[Records from a data collection]
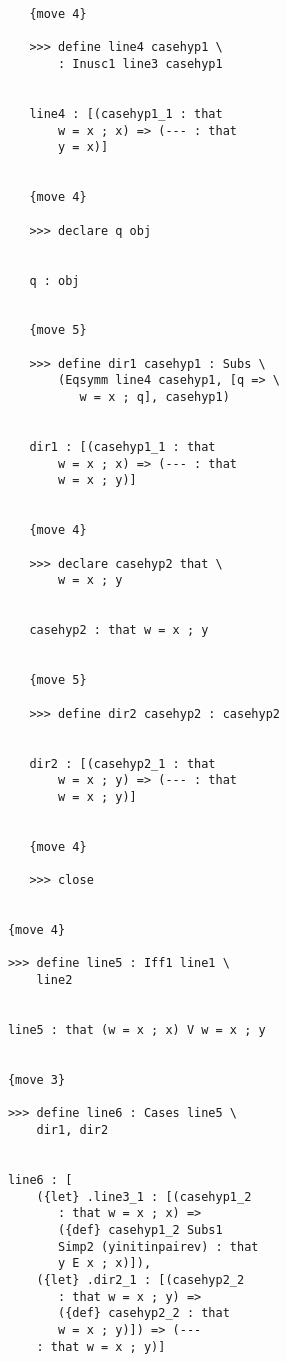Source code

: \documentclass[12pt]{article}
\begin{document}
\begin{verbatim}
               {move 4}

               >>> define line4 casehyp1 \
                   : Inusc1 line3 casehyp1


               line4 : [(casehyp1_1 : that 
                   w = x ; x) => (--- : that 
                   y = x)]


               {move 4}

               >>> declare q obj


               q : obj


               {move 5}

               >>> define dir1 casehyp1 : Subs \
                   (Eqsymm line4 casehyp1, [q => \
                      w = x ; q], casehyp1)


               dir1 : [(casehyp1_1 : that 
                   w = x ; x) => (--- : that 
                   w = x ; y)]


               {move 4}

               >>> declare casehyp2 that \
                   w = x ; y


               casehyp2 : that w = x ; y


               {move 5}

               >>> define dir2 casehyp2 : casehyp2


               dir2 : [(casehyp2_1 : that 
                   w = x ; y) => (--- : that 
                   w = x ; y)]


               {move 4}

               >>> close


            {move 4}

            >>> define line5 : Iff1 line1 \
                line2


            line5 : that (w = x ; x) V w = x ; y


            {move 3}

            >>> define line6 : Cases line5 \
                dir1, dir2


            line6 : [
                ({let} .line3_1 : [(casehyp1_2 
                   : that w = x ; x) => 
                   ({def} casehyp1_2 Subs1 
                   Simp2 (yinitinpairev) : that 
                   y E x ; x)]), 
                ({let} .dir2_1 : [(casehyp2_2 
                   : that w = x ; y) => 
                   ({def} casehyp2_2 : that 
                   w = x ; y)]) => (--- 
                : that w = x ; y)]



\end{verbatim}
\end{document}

What is expected: When you transcribe the entries, reproduce each line exactly and skip any picture.

Answer for this exercise:
Source code

: \documentclass[12pt]{article}
\begin{document}
\begin{verbatim}
               {move 4}

               >>> define line4 casehyp1 \
                   : Inusc1 line3 casehyp1


               line4 : [(casehyp1_1 : that 
                   w = x ; x) => (--- : that 
                   y = x)]


               {move 4}

               >>> declare q obj


               q : obj


               {move 5}

               >>> define dir1 casehyp1 : Subs \
                   (Eqsymm line4 casehyp1, [q => \
                      w = x ; q], casehyp1)


               dir1 : [(casehyp1_1 : that 
                   w = x ; x) => (--- : that 
                   w = x ; y)]


               {move 4}

               >>> declare casehyp2 that \
                   w = x ; y


               casehyp2 : that w = x ; y


               {move 5}

               >>> define dir2 casehyp2 : casehyp2


               dir2 : [(casehyp2_1 : that 
                   w = x ; y) => (--- : that 
                   w = x ; y)]


               {move 4}

               >>> close


            {move 4}

            >>> define line5 : Iff1 line1 \
                line2


            line5 : that (w = x ; x) V w = x ; y


            {move 3}

            >>> define line6 : Cases line5 \
                dir1, dir2


            line6 : [
                ({let} .line3_1 : [(casehyp1_2 
                   : that w = x ; x) => 
                   ({def} casehyp1_2 Subs1 
                   Simp2 (yinitinpairev) : that 
                   y E x ; x)]), 
                ({let} .dir2_1 : [(casehyp2_2 
                   : that w = x ; y) => 
                   ({def} casehyp2_2 : that 
                   w = x ; y)]) => (--- 
                : that w = x ; y)]



\end{verbatim}
\end{document}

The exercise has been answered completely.